(What needs to be done): Filter out every line below that lacks "infra", and copy the rest.

'''

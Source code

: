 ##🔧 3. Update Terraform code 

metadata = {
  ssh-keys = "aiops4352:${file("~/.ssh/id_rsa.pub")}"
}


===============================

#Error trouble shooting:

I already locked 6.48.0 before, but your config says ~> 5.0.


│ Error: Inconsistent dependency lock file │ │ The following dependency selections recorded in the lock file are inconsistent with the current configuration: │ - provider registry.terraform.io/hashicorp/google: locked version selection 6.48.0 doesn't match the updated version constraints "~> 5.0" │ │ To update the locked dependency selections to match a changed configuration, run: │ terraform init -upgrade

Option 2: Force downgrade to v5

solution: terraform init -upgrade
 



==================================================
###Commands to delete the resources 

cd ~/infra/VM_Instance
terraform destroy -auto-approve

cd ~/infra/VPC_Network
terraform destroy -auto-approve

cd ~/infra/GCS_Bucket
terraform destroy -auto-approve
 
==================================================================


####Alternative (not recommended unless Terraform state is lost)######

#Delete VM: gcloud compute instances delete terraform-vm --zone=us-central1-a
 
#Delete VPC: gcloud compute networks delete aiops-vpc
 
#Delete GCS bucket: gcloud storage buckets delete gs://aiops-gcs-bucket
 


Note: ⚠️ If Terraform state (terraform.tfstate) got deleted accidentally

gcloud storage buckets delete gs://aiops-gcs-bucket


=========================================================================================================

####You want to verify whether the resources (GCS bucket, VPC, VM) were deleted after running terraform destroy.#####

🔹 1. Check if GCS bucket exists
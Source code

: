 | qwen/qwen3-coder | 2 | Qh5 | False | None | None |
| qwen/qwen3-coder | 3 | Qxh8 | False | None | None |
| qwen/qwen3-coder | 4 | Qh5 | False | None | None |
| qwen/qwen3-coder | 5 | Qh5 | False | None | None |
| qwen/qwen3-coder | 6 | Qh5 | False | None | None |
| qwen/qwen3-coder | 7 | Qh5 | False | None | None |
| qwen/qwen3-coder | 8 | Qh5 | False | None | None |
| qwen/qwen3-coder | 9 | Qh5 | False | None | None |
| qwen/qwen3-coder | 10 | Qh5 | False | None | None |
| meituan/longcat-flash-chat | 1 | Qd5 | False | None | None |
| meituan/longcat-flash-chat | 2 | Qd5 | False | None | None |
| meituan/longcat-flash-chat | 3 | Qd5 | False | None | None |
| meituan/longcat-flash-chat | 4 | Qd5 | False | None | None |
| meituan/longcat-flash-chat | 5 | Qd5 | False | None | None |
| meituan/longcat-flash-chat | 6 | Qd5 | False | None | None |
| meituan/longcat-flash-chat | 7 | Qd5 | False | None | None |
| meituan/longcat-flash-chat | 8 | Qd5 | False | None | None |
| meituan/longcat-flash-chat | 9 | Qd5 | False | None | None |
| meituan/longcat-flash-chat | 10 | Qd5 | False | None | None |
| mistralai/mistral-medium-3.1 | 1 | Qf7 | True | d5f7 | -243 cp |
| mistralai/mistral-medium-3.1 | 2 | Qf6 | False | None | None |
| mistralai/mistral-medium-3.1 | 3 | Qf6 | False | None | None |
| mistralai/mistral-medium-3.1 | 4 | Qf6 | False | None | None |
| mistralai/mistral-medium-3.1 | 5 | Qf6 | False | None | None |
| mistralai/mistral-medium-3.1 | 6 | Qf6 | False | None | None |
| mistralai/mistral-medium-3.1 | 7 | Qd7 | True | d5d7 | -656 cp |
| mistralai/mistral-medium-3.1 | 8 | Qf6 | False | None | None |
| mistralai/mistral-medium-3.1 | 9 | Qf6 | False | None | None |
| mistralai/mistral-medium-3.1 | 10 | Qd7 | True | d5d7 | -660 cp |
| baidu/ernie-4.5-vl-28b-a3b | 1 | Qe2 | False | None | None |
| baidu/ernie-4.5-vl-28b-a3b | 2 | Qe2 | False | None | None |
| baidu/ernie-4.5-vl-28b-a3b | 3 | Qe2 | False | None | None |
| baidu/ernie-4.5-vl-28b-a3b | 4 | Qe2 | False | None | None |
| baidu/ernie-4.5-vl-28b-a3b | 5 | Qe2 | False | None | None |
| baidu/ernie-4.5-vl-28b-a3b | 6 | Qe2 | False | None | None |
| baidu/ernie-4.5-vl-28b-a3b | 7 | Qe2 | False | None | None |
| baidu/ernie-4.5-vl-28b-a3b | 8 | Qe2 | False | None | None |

'''

(Response to the exercise):
cd ~/infra/VM_Instance
cd ~/infra/VPC_Network
cd ~/infra/GCS_Bucket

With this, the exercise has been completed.